Non si possono contraddire i numeri, ovviamente. Ma percorrendo le vaste dimensioni dell’evento, che quest’anno hanno visto aggiungersi due aree, quella di Tortona 31/Archiproducts e quella inserita nello spazio espositivo all’interno della Camera Italiana Buyer Moda, e incontrando i designer che producono in Italia, soprattutto quelli che sono all’inizio della loro attività creativa e imprenditoriale, fattore quest’ultimo da tenere ben presente, le sensazioni sembrerebbero andare a contraddire questo entusiasmo. In particolare, durante la giornata di lunedì 25 settembre, è stato riscontrato un passaggio dei buyer decisamente minimo, secondo alcuni. Ma è plausibile, dal momento che si trattava dell’ultimo giorno, anzi della mezza giornata dedicata alle sfilate. Tuttavia, questa mancanza si è sentita anche la domenica, giorno solitamente favorevole alle visite dei compratori negli stand della fiera.

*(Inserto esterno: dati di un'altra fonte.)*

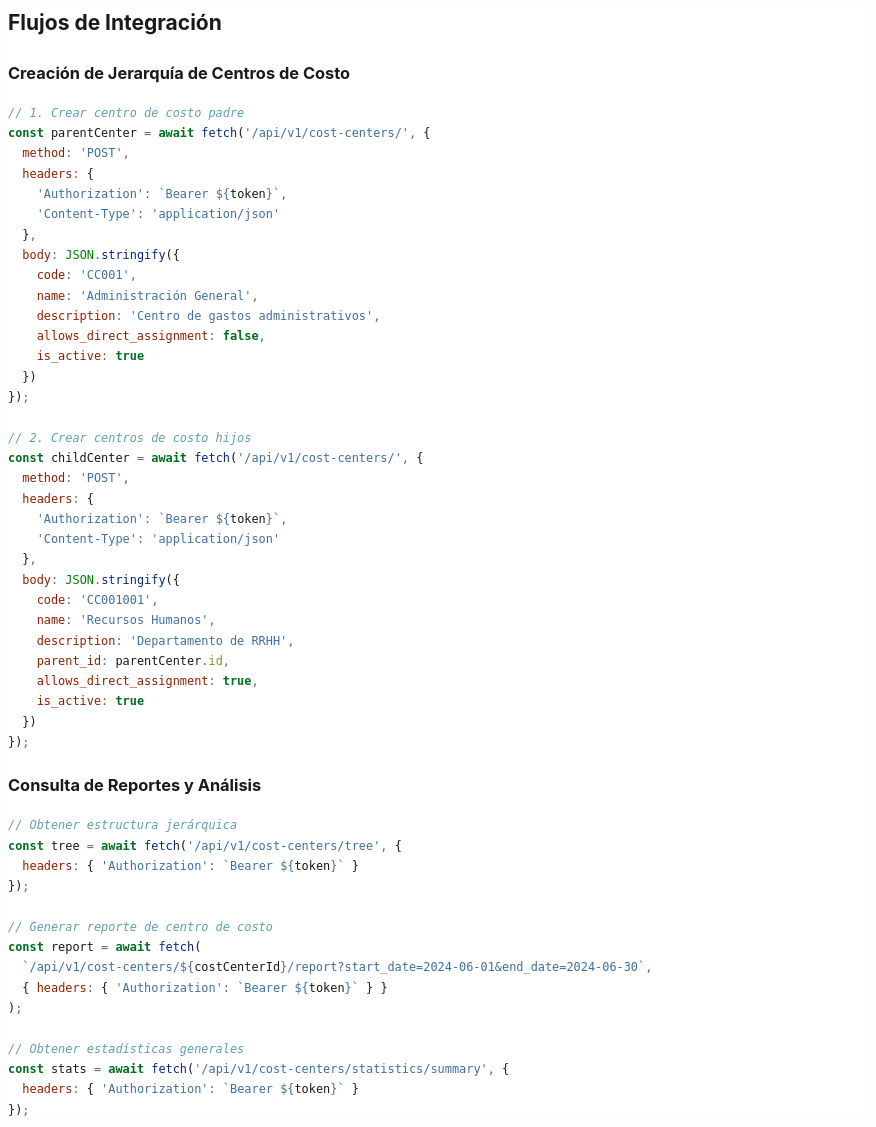 
## Flujos de Integración

### Creación de Jerarquía de Centros de Costo

```javascript
// 1. Crear centro de costo padre
const parentCenter = await fetch('/api/v1/cost-centers/', {
  method: 'POST',
  headers: {
    'Authorization': `Bearer ${token}`,
    'Content-Type': 'application/json'
  },
  body: JSON.stringify({
    code: 'CC001',
    name: 'Administración General',
    description: 'Centro de gastos administrativos',
    allows_direct_assignment: false,
    is_active: true
  })
});

// 2. Crear centros de costo hijos
const childCenter = await fetch('/api/v1/cost-centers/', {
  method: 'POST',
  headers: {
    'Authorization': `Bearer ${token}`,
    'Content-Type': 'application/json'
  },
  body: JSON.stringify({
    code: 'CC001001',
    name: 'Recursos Humanos',
    description: 'Departamento de RRHH',
    parent_id: parentCenter.id,
    allows_direct_assignment: true,
    is_active: true
  })
});
```

### Consulta de Reportes y Análisis

```javascript
// Obtener estructura jerárquica
const tree = await fetch('/api/v1/cost-centers/tree', {
  headers: { 'Authorization': `Bearer ${token}` }
});

// Generar reporte de centro de costo
const report = await fetch(
  `/api/v1/cost-centers/${costCenterId}/report?start_date=2024-06-01&end_date=2024-06-30`,
  { headers: { 'Authorization': `Bearer ${token}` } }
);

// Obtener estadísticas generales
const stats = await fetch('/api/v1/cost-centers/statistics/summary', {
  headers: { 'Authorization': `Bearer ${token}` }
});
```
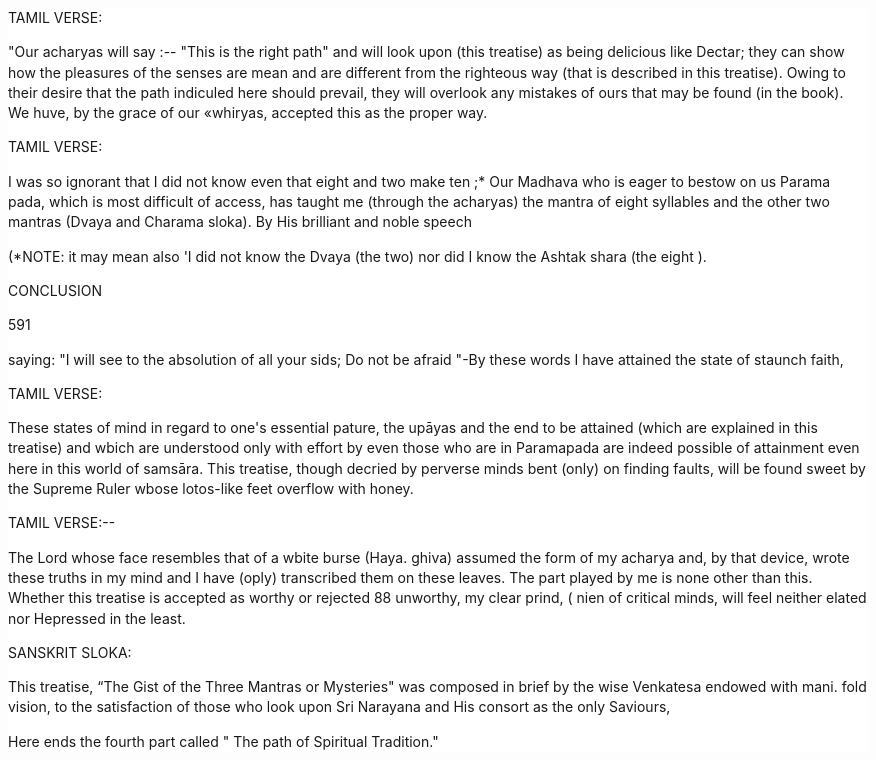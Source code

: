 TAMIL VERSE: 

"Our acharyas will say :-- "This is the right path" and will look upon (this treatise) as being delicious like Dectar; they can show how the pleasures of the senses are mean and are different from the righteous way (that is described in this treatise). Owing to their desire that the path indiculed here should prevail, they will overlook any mistakes of ours that may be found (in the book). We huve, by the grace of our «whiryas, accepted this as the proper way. 

TAMIL VERSE: 

I was so ignorant that I did not know even that eight and two make ten ;\* Our Madhava who is eager to bestow on us Parama pada, which is most difficult of access, has taught me (through the acharyas) the mantra of eight syllables and the other two mantras (Dvaya and Charama sloka). By His brilliant and noble speech 

(\*NOTE: it may mean also 'I did not know the Dvaya (the two) nor did I know the Ashtak shara (the eight ). 

CONCLUSION 

591 

saying: "I will see to the absolution of all your sids; Do not be afraid "-By these words I have attained the state of staunch faith, 

TAMIL VERSE: 

These states of mind in regard to one's essential pature, the upāyas and the end to be attained (which are explained in this treatise) and wbich are understood only with effort by even those who are in Paramapada are indeed possible of attainment even here in this world of samsāra. This treatise, though decried by perverse minds bent (only) on finding faults, will be found sweet by the Supreme Ruler wbose lotos-like feet overflow with honey. 

TAMIL VERSE:-- 

The Lord whose face resembles that of a wbite burse (Haya. ghiva) assumed the form of my acharya and, by that device, wrote these truths in my mind and I have (oply) transcribed them on these leaves. The part played by me is none other than this. Whether this treatise is accepted as worthy or rejected 88 unworthy, my clear prind, ( nien of critical minds, will feel neither elated nor Hepressed in the least. 

SANSKRIT SLOKA: 

This treatise, “The Gist of the Three Mantras or Mysteries" was composed in brief by the wise Venkatesa endowed with mani. fold vision, to the satisfaction of those who look upon Sri Narayana and His consort as the only Saviours, 

Here ends the fourth part called " The path of Spiritual Tradition."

Sono punti di vista: l’amministrazione deve giustamente illustrare i risultati positivi che ha portato a casa e i designer, alcuni probabilmente risentiti del fatto di essere relegati in posizioni non troppo comode per i potenziali buyer e forse anche perché si sono resi conto che la loro proposta di prodotto non era in qualche modo all’altezza della concorrenza, spiegano ciò che invece è a loro sfavore. Dunque, dove risiede la ragione? Non è dato saperlo, ma sono necessarie delle soluzioni. E questo per un unico motivo: valorizzare il made in Italy e accrescere ancora di più la joint venture non solo tra White e il Comune di Milano, ma anche con gli stessi imprenditori tessili.
Al di là dei concetti commerciali, delle strategie, della finanza, si potrebbe cercare non tanto di distinguere nelle varie aree (Inside, Basemente, Yellow e tutte le altre) i marchi emergenti da quelli già affermati o che comunque realizzano collezioni più industriali, di pronto moda; ma piuttosto unire tutti i brand che producono davvero in Italia, separandoli dagli altri, e inserendo questi ultimi in altre categorie, magari nazionali o per tipologia di tessuto, magari creando un’area di realtà che utilizzano tessuti solo ecologici. Senza però fare distinzioni riguardanti la loro vita aziendale, l’essere nuovi o meno sul mercato oppure sul costo di ogni prodotto. Si verrebbe così a creare una geografia molto interessante, e soprattutto invoglierebbe i buyers a puntare anche sui nuovi brand anziché solo sui soliti noti.
Puntare a fidelizzare i buyer e la stampa ma anche i designer, i primi veri clienti di White, dovrebbe essere la strategia da seguire da parte di Bizzi e il suo team che, a onore del vero, si sono è sempre battuti per far emergere il lato sperimentare della kermesse e i suoi protagonisti. Verità questa, che nessuno vuole smentire, ma piuttosto consigliare di riformulare, in un’ottica più orientata alla cura dei protagonisti della fiera, piuttosto che alla forma e alla struttura stessa dell’evento.